# Life Insurance beneficiary



## danash (9 Dec 2008)

Hi - I am separated from my wife but maintain several joint life insurance policies on property with my ex wife. 


Question is if she dies am I automatically the beneficiary as the second life insured or do we have to go through all the probate issues ? 

I would not expect my wife to willingly leave any funds to me from other parts of her estate but was wondering if these funds are ringfenced from her will ?

We were legally married and have an informal separation agreement that does not address this point. We are likely to divorce next year.


----------



## NorthDrum (12 Dec 2008)

You have several joint life assurance policies on a property or properties? 

Either way, life policies on properties usually payoff mortgages in the event of the death of one partner. The remaining monies goes to the dead persons estate. This is assuming that your life policies are assigned to mortgage companies.

So in answer to your question, no I do not think (but would get this legally clarified) that you are automatically entitled to be the beneficiary of these policies in your case (upon legal seperation).

Alot will depend on what agreements (if any) were made on seperation and whom your ex wifes beneficiaries are, or in your case alot should be clarified on your seperation.

After your legal seperation I would of thought that you and your ex wifes properties and life policies are similar to that of two friends whom bought a property together.

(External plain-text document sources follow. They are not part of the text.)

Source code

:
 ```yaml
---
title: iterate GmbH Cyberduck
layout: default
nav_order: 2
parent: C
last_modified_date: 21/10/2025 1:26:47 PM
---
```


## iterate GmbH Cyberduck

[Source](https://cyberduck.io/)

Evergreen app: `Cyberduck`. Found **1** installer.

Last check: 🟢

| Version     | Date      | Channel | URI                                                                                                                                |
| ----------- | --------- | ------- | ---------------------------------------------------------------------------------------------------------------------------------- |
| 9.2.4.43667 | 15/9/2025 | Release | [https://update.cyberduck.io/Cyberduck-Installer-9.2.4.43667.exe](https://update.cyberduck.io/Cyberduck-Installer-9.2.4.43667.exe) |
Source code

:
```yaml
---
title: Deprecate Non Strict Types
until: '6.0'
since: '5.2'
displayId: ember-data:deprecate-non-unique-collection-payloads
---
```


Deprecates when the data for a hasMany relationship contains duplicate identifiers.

*Im not a solicitor* and wouldnt presume to have the answers to your query in full, I just wanted to clarify the usual process applied to life assurance policies when a partner dies.


----------



## danash (15 Dec 2008)

The policies are currently assigned to mortgages on two properties. We each live in one property and they are currently in joint names. We are in the process of splitting the mortgages and and putting them in single names.

If it goes as you describe - and that makes sense - then the policies would clear the mortgages on a property I have no cliam to and my wife would be in a position to leave it to whoever she wants.

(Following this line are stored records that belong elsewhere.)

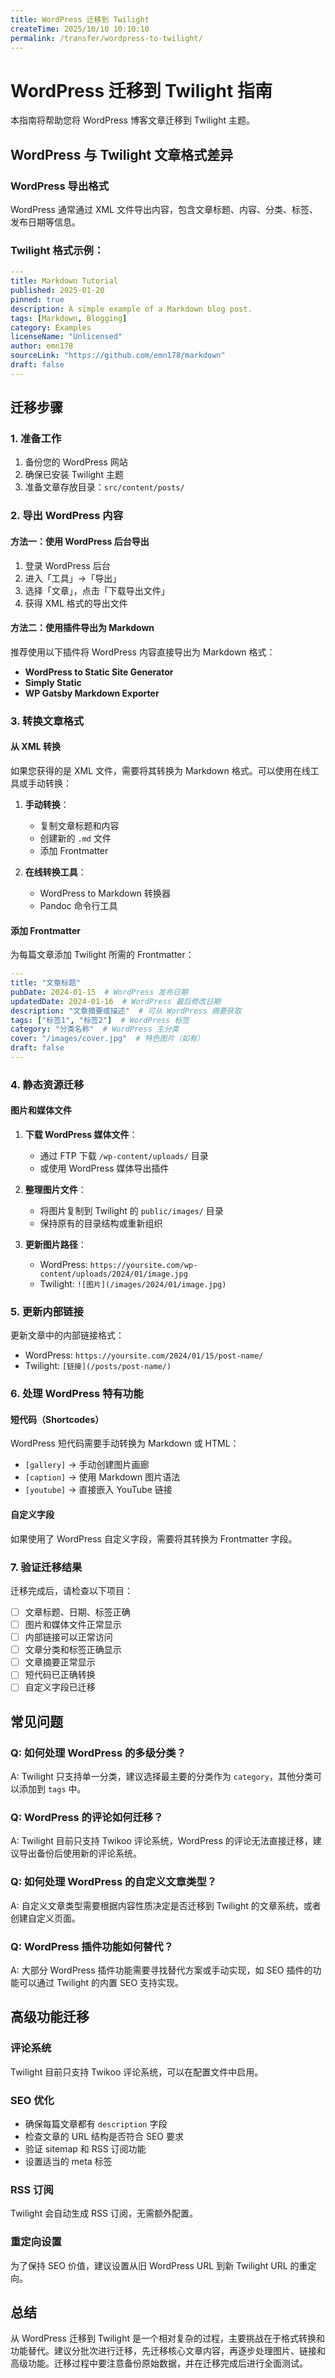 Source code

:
 ```yaml
---
title: WordPress 迁移到 Twilight
createTime: 2025/10/10 10:10:10
permalink: /transfer/wordpress-to-twilight/
---
```



# WordPress 迁移到 Twilight 指南

本指南将帮助您将 WordPress 博客文章迁移到 Twilight 主题。

## WordPress 与 Twilight 文章格式差异

### WordPress 导出格式
WordPress 通常通过 XML 文件导出内容，包含文章标题、内容、分类、标签、发布日期等信息。

### Twilight 格式示例：
```yaml
---
title: Markdown Tutorial
published: 2025-01-20
pinned: true
description: A simple example of a Markdown blog post.
tags: [Markdown, Blogging]
category: Examples
licenseName: "Unlicensed"
author: emn178
sourceLink: "https://github.com/emn178/markdown"
draft: false
---
```

## 迁移步骤

### 1. 准备工作

1. 备份您的 WordPress 网站
2. 确保已安装 Twilight 主题
3. 准备文章存放目录：`src/content/posts/`

### 2. 导出 WordPress 内容

#### 方法一：使用 WordPress 后台导出
1. 登录 WordPress 后台
2. 进入「工具」→「导出」
3. 选择「文章」，点击「下载导出文件」
4. 获得 XML 格式的导出文件

#### 方法二：使用插件导出为 Markdown
推荐使用以下插件将 WordPress 内容直接导出为 Markdown 格式：
- **WordPress to Static Site Generator**
- **Simply Static**
- **WP Gatsby Markdown Exporter**

### 3. 转换文章格式

#### 从 XML 转换
如果您获得的是 XML 文件，需要将其转换为 Markdown 格式。可以使用在线工具或手动转换：

1. **手动转换**：
   - 复制文章标题和内容
   - 创建新的 `.md` 文件
   - 添加 Frontmatter

2. **在线转换工具**：
   - WordPress to Markdown 转换器
   - Pandoc 命令行工具

#### 添加 Frontmatter
为每篇文章添加 Twilight 所需的 Frontmatter：

```yaml
---
title: "文章标题"
pubDate: 2024-01-15  # WordPress 发布日期
updatedDate: 2024-01-16  # WordPress 最后修改日期
description: "文章摘要或描述"  # 可从 WordPress 摘要获取
tags: ["标签1", "标签2"]  # WordPress 标签
category: "分类名称"  # WordPress 主分类
cover: "/images/cover.jpg"  # 特色图片（如有）
draft: false
---
```

### 4. 静态资源迁移

#### 图片和媒体文件

1. **下载 WordPress 媒体文件**：
   - 通过 FTP 下载 `/wp-content/uploads/` 目录
   - 或使用 WordPress 媒体导出插件

2. **整理图片文件**：
   - 将图片复制到 Twilight 的 `public/images/` 目录
   - 保持原有的目录结构或重新组织

3. **更新图片路径**：
   - WordPress: `https://yoursite.com/wp-content/uploads/2024/01/image.jpg`
   - Twilight: `![图片](/images/2024/01/image.jpg)`

### 5. 更新内部链接

更新文章中的内部链接格式：
- WordPress: `https://yoursite.com/2024/01/15/post-name/`
- Twilight: `[链接](/posts/post-name/)`

### 6. 处理 WordPress 特有功能

#### 短代码（Shortcodes）
WordPress 短代码需要手动转换为 Markdown 或 HTML：
- `[gallery]` → 手动创建图片画廊
- `[caption]` → 使用 Markdown 图片语法
- `[youtube]` → 直接嵌入 YouTube 链接

#### 自定义字段
如果使用了 WordPress 自定义字段，需要将其转换为 Frontmatter 字段。

### 7. 验证迁移结果

迁移完成后，请检查以下项目：

- [ ] 文章标题、日期、标签正确
- [ ] 图片和媒体文件正常显示
- [ ] 内部链接可以正常访问
- [ ] 文章分类和标签正确显示
- [ ] 文章摘要正常显示
- [ ] 短代码已正确转换
- [ ] 自定义字段已迁移

## 常见问题

### Q: 如何处理 WordPress 的多级分类？
A: Twilight 只支持单一分类，建议选择最主要的分类作为 `category`，其他分类可以添加到 `tags` 中。

### Q: WordPress 的评论如何迁移？
A: Twilight 目前只支持 Twikoo 评论系统，WordPress 的评论无法直接迁移，建议导出备份后使用新的评论系统。

### Q: 如何处理 WordPress 的自定义文章类型？
A: 自定义文章类型需要根据内容性质决定是否迁移到 Twilight 的文章系统，或者创建自定义页面。

### Q: WordPress 插件功能如何替代？
A: 大部分 WordPress 插件功能需要寻找替代方案或手动实现，如 SEO 插件的功能可以通过 Twilight 的内置 SEO 支持实现。

## 高级功能迁移

### 评论系统
Twilight 目前只支持 Twikoo 评论系统，可以在配置文件中启用。

### SEO 优化
- 确保每篇文章都有 `description` 字段
- 检查文章的 URL 结构是否符合 SEO 要求
- 验证 sitemap 和 RSS 订阅功能
- 设置适当的 meta 标签

### RSS 订阅
Twilight 会自动生成 RSS 订阅，无需额外配置。

### 重定向设置
为了保持 SEO 价值，建议设置从旧 WordPress URL 到新 Twilight URL 的重定向。

## 总结

从 WordPress 迁移到 Twilight 是一个相对复杂的过程，主要挑战在于格式转换和功能替代。建议分批次进行迁移，先迁移核心文章内容，再逐步处理图片、链接和高级功能。迁移过程中要注意备份原始数据，并在迁移完成后进行全面测试。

What I probably need to do is to cancel the assignment when the mortgages are split and require her to arrange separate life cover for her new mortgage.

I am assuming then once I clear the assignment that I would be the beneficiary ?


----------



## NorthDrum (18 Dec 2008)

danash said:


> The policies are currently assigned to mortgages on two properties. We each live in one property and they are currently in joint names. We are in the process of splitting the mortgages and and putting them in single names.
> 
> If it goes as you describe - and that makes sense - then the policies would clear the mortgages on a property I have no cliam to and my wife would be in a position to leave it to whoever she wants.
> 
> ...


 
Bare with me, Just trying not to get confused ! 

If you have a joint life policy with your ex-wife and it is assigned to a mortgage provider. Should something happen to either of you, the mortgage is paid off and remaining balance goes to your estate.

If you have a joint policy with your ex-wife that is not assigned (not sure why you would want this, not being smart but there maybe legal reasons why you may be required to have this). I assume the monies goes to the estate (your ex-wife should of made up a seperate will at this stage). There may be a requirement under your seperation terms that you have a life policy (if you have children etc) for one of a number of reasons.

The assignment relates to who is the policy beneficiary in the event of a claim being made. Do you have an insurable interest in your ex wife outside of a mortgage (ie if your ex wife dies, how does this impact on you financially.).

If you think about it, when you are fully split from your wife, technically having life assurance on her would be like me having life assurance on a random woman who I know. (just trying to put your case into perspective).

Please understand, I am not a solicitor so I am just trying to give you a better understanding of the life policies.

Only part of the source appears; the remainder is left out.